*** Data shown ***

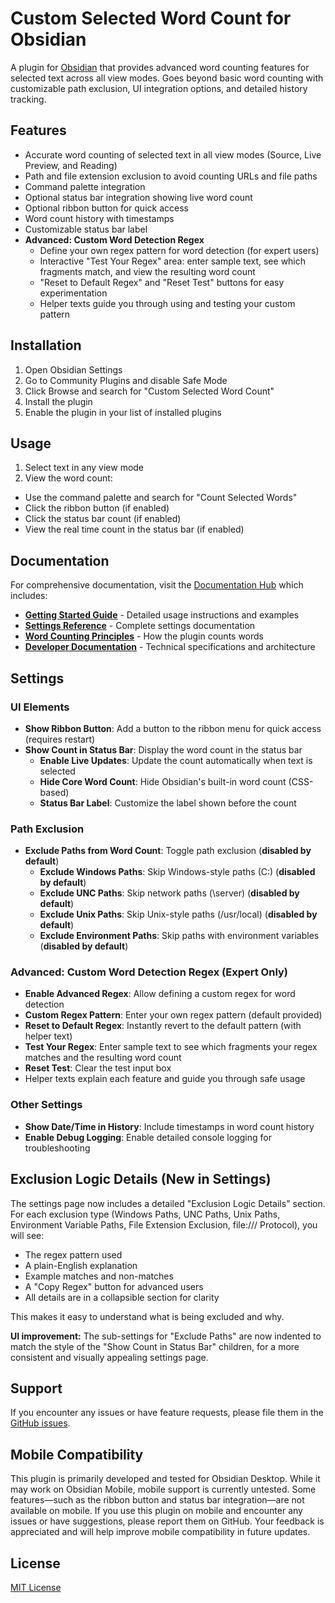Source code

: # Custom Selected Word Count for Obsidian

A plugin for [Obsidian](https://obsidian.md) that provides advanced word counting features for selected text across all view modes. Goes beyond basic word counting with customizable path exclusion, UI integration options, and detailed history tracking.

## Features

- Accurate word counting of selected text in all view modes (Source, Live Preview, and Reading)
- Path and file extension exclusion to avoid counting URLs and file paths
- Command palette integration
- Optional status bar integration showing live word count
- Optional ribbon button for quick access
- Word count history with timestamps
- Customizable status bar label
- **Advanced: Custom Word Detection Regex**
  - Define your own regex pattern for word detection (for expert users)
  - Interactive "Test Your Regex" area: enter sample text, see which fragments match, and view the resulting word count
  - "Reset to Default Regex" and "Reset Test" buttons for easy experimentation
  - Helper texts guide you through using and testing your custom pattern

## Installation

1. Open Obsidian Settings
2. Go to Community Plugins and disable Safe Mode
3. Click Browse and search for "Custom Selected Word Count"
4. Install the plugin
5. Enable the plugin in your list of installed plugins

## Usage

1. Select text in any view mode
2. View the word count:
  - Use the command palette and search for "Count Selected Words"
  - Click the ribbon button (if enabled)
  - Click the status bar count (if enabled)
  - View the real time count in the status bar (if enabled)

## Documentation

For comprehensive documentation, visit the [Documentation Hub](docs/README.md) which includes:

- **[Getting Started Guide](docs/user/guides/getting-started.md)** - Detailed usage instructions and examples
- **[Settings Reference](docs/user/reference/settings-reference.md)** - Complete settings documentation
- **[Word Counting Principles](docs/user/concepts/word-counting-principles.md)** - How the plugin counts words
- **[Developer Documentation](docs/developer/architecture/overview.md)** - Technical specifications and architecture

## Settings

### UI Elements
- **Show Ribbon Button**: Add a button to the ribbon menu for quick access (requires restart)
- **Show Count in Status Bar**: Display the word count in the status bar
  - **Enable Live Updates**: Update the count automatically when text is selected
  - **Hide Core Word Count**: Hide Obsidian's built-in word count (CSS-based)
  - **Status Bar Label**: Customize the label shown before the count

### Path Exclusion
- **Exclude Paths from Word Count**: Toggle path exclusion (**disabled by default**)
  - **Exclude Windows Paths**: Skip Windows-style paths (C:\) (**disabled by default**)
  - **Exclude UNC Paths**: Skip network paths (\\server) (**disabled by default**)
  - **Exclude Unix Paths**: Skip Unix-style paths (/usr/local) (**disabled by default**)
  - **Exclude Environment Paths**: Skip paths with environment variables (**disabled by default**)

### Advanced: Custom Word Detection Regex (Expert Only)
- **Enable Advanced Regex**: Allow defining a custom regex for word detection
- **Custom Regex Pattern**: Enter your own regex pattern (default provided)
- **Reset to Default Regex**: Instantly revert to the default pattern (with helper text)
- **Test Your Regex**: Enter sample text to see which fragments your regex matches and the resulting word count
- **Reset Test**: Clear the test input box
- Helper texts explain each feature and guide you through safe usage

### Other Settings
- **Show Date/Time in History**: Include timestamps in word count history
- **Enable Debug Logging**: Enable detailed console logging for troubleshooting

## Exclusion Logic Details (New in Settings)

The settings page now includes a detailed "Exclusion Logic Details" section. For each exclusion type (Windows Paths, UNC Paths, Unix Paths, Environment Variable Paths, File Extension Exclusion, file:/// Protocol), you will see:

- The regex pattern used
- A plain-English explanation
- Example matches and non-matches
- A "Copy Regex" button for advanced users
- All details are in a collapsible section for clarity

This makes it easy to understand what is being excluded and why.

**UI improvement:** The sub-settings for "Exclude Paths" are now indented to match the style of the "Show Count in Status Bar" children, for a more consistent and visually appealing settings page.

## Support

If you encounter any issues or have feature requests, please file them in the [GitHub issues](https://github.com/yourusername/obsidian-selected-word-counter/issues).

## Mobile Compatibility

This plugin is primarily developed and tested for Obsidian Desktop. While it may work on Obsidian Mobile, mobile support is currently untested. Some features—such as the ribbon button and status bar integration—are not available on mobile. If you use this plugin on mobile and encounter any issues or have suggestions, please report them on GitHub. Your feedback is appreciated and will help improve mobile compatibility in future updates.

## License

[MIT License](LICENSE.md) 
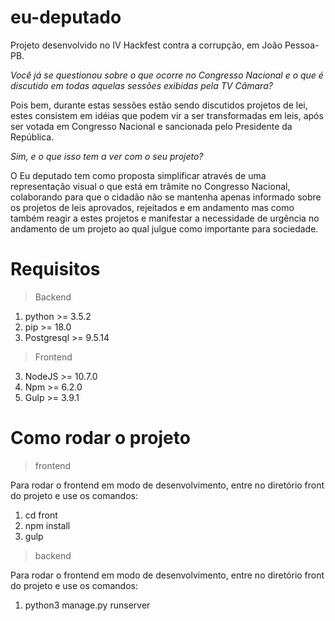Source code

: # eu-deputado
Projeto desenvolvido no IV Hackfest contra a corrupção, em João Pessoa-PB.

*Você já se questionou sobre o que ocorre no Congresso Nacional e o que é discutido em todas aquelas sessões exibidas pela TV Câmara?*

Pois bem, durante estas sessões estão sendo discutidos projetos de lei, estes consistem em idéias que podem vir a ser transformadas em leis, após ser votada em Congresso Nacional e sancionada pelo Presidente da República. 

*Sim, e o que isso tem a ver com o seu projeto?*

O Eu deputado tem como proposta simplificar através de uma representação visual o que está em trâmite no Congresso Nacional, colaborando para que o cidadão não se mantenha apenas informado sobre os projetos de leis aprovados, rejeitados e em andamento mas como também reagir a estes projetos e manifestar a necessidade de urgência no andamento de um projeto ao qual julgue como importante para sociedade.

# Requisitos

>Backend

1. python >= 3.5.2
2. pip >= 18.0
3. Postgresql >= 9.5.14

>Frontend

3. NodeJS >= 10.7.0
4. Npm >= 6.2.0
5. Gulp >= 3.9.1


# Como rodar o projeto

>frontend

Para rodar o frontend em modo de desenvolvimento, entre no diretório front do projeto e use os comandos:

1. cd front
2. npm install
3. gulp


>backend

Para rodar o frontend em modo de desenvolvimento, entre no diretório front do projeto e use os comandos:

1. python3 manage.py runserver
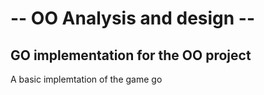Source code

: <h1> -- OO Analysis and design -- </h1>
<h2> GO implementation for the OO project </h2>

<p> A basic implemtation of the game go </p>

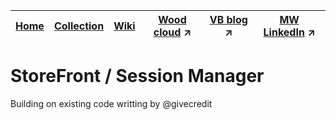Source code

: |[Home](https://github.com/virtualizebrief)|[Collection](https://github.com/virtualizebrief/collection/blob/main/readme.md)|[Wiki](https://github.com/virtualizebrief/home/wiki)|[Wood cloud](https://marketplace.woodcloud.one/) :arrow_upper_right:|[VB blog](https://virtualizebrief.woodcloud.one/) :arrow_upper_right:|[MW LinkedIn](https://www.linkedin.com/in/michaelcharleswood/) :arrow_upper_right:
|---|---|---|---|---|---|

# StoreFront / Session Manager
Building on existing code writting by @givecredit
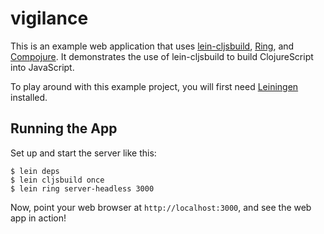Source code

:vigilance
=========

This is an example web application that uses [lein-cljsbuild][1],
[Ring][2], and [Compojure][3].  It demonstrates the use of
lein-cljsbuild to build ClojureScript into JavaScript.

To play around with this example project, you will first need
[Leiningen][4] installed.

## Running the App

Set up and start the server like this:

    $ lein deps
    $ lein cljsbuild once
    $ lein ring server-headless 3000

Now, point your web browser at `http://localhost:3000`, and see the web app in action!

[1]: https://github.com/emezeske/lein-cljsbuild
[2]: https://github.com/mmcgrana/ring
[3]: https://github.com/weavejester/compojure
[4]: https://github.com/technomancy/leiningen
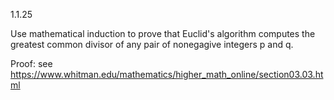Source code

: 1.1.25

Use mathematical induction to prove that Euclid's algorithm computes
the greatest common divisor of any pair of nonegagive integers p and q.

Proof:
see https://www.whitman.edu/mathematics/higher_math_online/section03.03.html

*** End of Data shown ***

Work required —
Type out each line of the records above exactly, skipping any pictures.

Answer below —
Source code

: # Custom Selected Word Count for Obsidian

A plugin for [Obsidian](https://obsidian.md) that provides advanced word counting features for selected text across all view modes. Goes beyond basic word counting with customizable path exclusion, UI integration options, and detailed history tracking.

## Features

- Accurate word counting of selected text in all view modes (Source, Live Preview, and Reading)
- Path and file extension exclusion to avoid counting URLs and file paths
- Command palette integration
- Optional status bar integration showing live word count
- Optional ribbon button for quick access
- Word count history with timestamps
- Customizable status bar label
- **Advanced: Custom Word Detection Regex**
  - Define your own regex pattern for word detection (for expert users)
  - Interactive "Test Your Regex" area: enter sample text, see which fragments match, and view the resulting word count
  - "Reset to Default Regex" and "Reset Test" buttons for easy experimentation
  - Helper texts guide you through using and testing your custom pattern

## Installation

1. Open Obsidian Settings
2. Go to Community Plugins and disable Safe Mode
3. Click Browse and search for "Custom Selected Word Count"
4. Install the plugin
5. Enable the plugin in your list of installed plugins

## Usage

1. Select text in any view mode
2. View the word count:
  - Use the command palette and search for "Count Selected Words"
  - Click the ribbon button (if enabled)
  - Click the status bar count (if enabled)
  - View the real time count in the status bar (if enabled)

## Documentation

For comprehensive documentation, visit the [Documentation Hub](docs/README.md) which includes:

- **[Getting Started Guide](docs/user/guides/getting-started.md)** - Detailed usage instructions and examples
- **[Settings Reference](docs/user/reference/settings-reference.md)** - Complete settings documentation
- **[Word Counting Principles](docs/user/concepts/word-counting-principles.md)** - How the plugin counts words
- **[Developer Documentation](docs/developer/architecture/overview.md)** - Technical specifications and architecture

## Settings

### UI Elements
- **Show Ribbon Button**: Add a button to the ribbon menu for quick access (requires restart)
- **Show Count in Status Bar**: Display the word count in the status bar
  - **Enable Live Updates**: Update the count automatically when text is selected
  - **Hide Core Word Count**: Hide Obsidian's built-in word count (CSS-based)
  - **Status Bar Label**: Customize the label shown before the count

### Path Exclusion
- **Exclude Paths from Word Count**: Toggle path exclusion (**disabled by default**)
  - **Exclude Windows Paths**: Skip Windows-style paths (C:\) (**disabled by default**)
  - **Exclude UNC Paths**: Skip network paths (\\server) (**disabled by default**)
  - **Exclude Unix Paths**: Skip Unix-style paths (/usr/local) (**disabled by default**)
  - **Exclude Environment Paths**: Skip paths with environment variables (**disabled by default**)

### Advanced: Custom Word Detection Regex (Expert Only)
- **Enable Advanced Regex**: Allow defining a custom regex for word detection
- **Custom Regex Pattern**: Enter your own regex pattern (default provided)
- **Reset to Default Regex**: Instantly revert to the default pattern (with helper text)
- **Test Your Regex**: Enter sample text to see which fragments your regex matches and the resulting word count
- **Reset Test**: Clear the test input box
- Helper texts explain each feature and guide you through safe usage

### Other Settings
- **Show Date/Time in History**: Include timestamps in word count history
- **Enable Debug Logging**: Enable detailed console logging for troubleshooting

## Exclusion Logic Details (New in Settings)

The settings page now includes a detailed "Exclusion Logic Details" section. For each exclusion type (Windows Paths, UNC Paths, Unix Paths, Environment Variable Paths, File Extension Exclusion, file:/// Protocol), you will see:

- The regex pattern used
- A plain-English explanation
- Example matches and non-matches
- A "Copy Regex" button for advanced users
- All details are in a collapsible section for clarity

This makes it easy to understand what is being excluded and why.

**UI improvement:** The sub-settings for "Exclude Paths" are now indented to match the style of the "Show Count in Status Bar" children, for a more consistent and visually appealing settings page.

## Support

If you encounter any issues or have feature requests, please file them in the [GitHub issues](https://github.com/yourusername/obsidian-selected-word-counter/issues).

## Mobile Compatibility

This plugin is primarily developed and tested for Obsidian Desktop. While it may work on Obsidian Mobile, mobile support is currently untested. Some features—such as the ribbon button and status bar integration—are not available on mobile. If you use this plugin on mobile and encounter any issues or have suggestions, please report them on GitHub. Your feedback is appreciated and will help improve mobile compatibility in future updates.

## License

[MIT License](LICENSE.md) 
Source code

: # eu-deputado
Projeto desenvolvido no IV Hackfest contra a corrupção, em João Pessoa-PB.

*Você já se questionou sobre o que ocorre no Congresso Nacional e o que é discutido em todas aquelas sessões exibidas pela TV Câmara?*

Pois bem, durante estas sessões estão sendo discutidos projetos de lei, estes consistem em idéias que podem vir a ser transformadas em leis, após ser votada em Congresso Nacional e sancionada pelo Presidente da República. 

*Sim, e o que isso tem a ver com o seu projeto?*

O Eu deputado tem como proposta simplificar através de uma representação visual o que está em trâmite no Congresso Nacional, colaborando para que o cidadão não se mantenha apenas informado sobre os projetos de leis aprovados, rejeitados e em andamento mas como também reagir a estes projetos e manifestar a necessidade de urgência no andamento de um projeto ao qual julgue como importante para sociedade.

# Requisitos

>Backend

1. python >= 3.5.2
2. pip >= 18.0
3. Postgresql >= 9.5.14

>Frontend

3. NodeJS >= 10.7.0
4. Npm >= 6.2.0
5. Gulp >= 3.9.1


# Como rodar o projeto

>frontend

Para rodar o frontend em modo de desenvolvimento, entre no diretório front do projeto e use os comandos:

1. cd front
2. npm install
3. gulp


>backend

Para rodar o frontend em modo de desenvolvimento, entre no diretório front do projeto e use os comandos:

1. python3 manage.py runserver
Source code

: <h1> -- OO Analysis and design -- </h1>
<h2> GO implementation for the OO project </h2>

<p> A basic implemtation of the game go </p>

Source code

: |[Home](https://github.com/virtualizebrief)|[Collection](https://github.com/virtualizebrief/collection/blob/main/readme.md)|[Wiki](https://github.com/virtualizebrief/home/wiki)|[Wood cloud](https://marketplace.woodcloud.one/) :arrow_upper_right:|[VB blog](https://virtualizebrief.woodcloud.one/) :arrow_upper_right:|[MW LinkedIn](https://www.linkedin.com/in/michaelcharleswood/) :arrow_upper_right:
|---|---|---|---|---|---|

# StoreFront / Session Manager
Building on existing code writting by @givecredit
Source code

:vigilance
=========

This is an example web application that uses [lein-cljsbuild][1],
[Ring][2], and [Compojure][3].  It demonstrates the use of
lein-cljsbuild to build ClojureScript into JavaScript.

To play around with this example project, you will first need
[Leiningen][4] installed.

## Running the App

Set up and start the server like this:

    $ lein deps
    $ lein cljsbuild once
    $ lein ring server-headless 3000

Now, point your web browser at `http://localhost:3000`, and see the web app in action!

[1]: https://github.com/emezeske/lein-cljsbuild
[2]: https://github.com/mmcgrana/ring
[3]: https://github.com/weavejester/compojure
[4]: https://github.com/technomancy/leiningen
Source code

: 1.1.25

Use mathematical induction to prove that Euclid's algorithm computes
the greatest common divisor of any pair of nonegagive integers p and q.

Proof:
see https://www.whitman.edu/mathematics/higher_math_online/section03.03.html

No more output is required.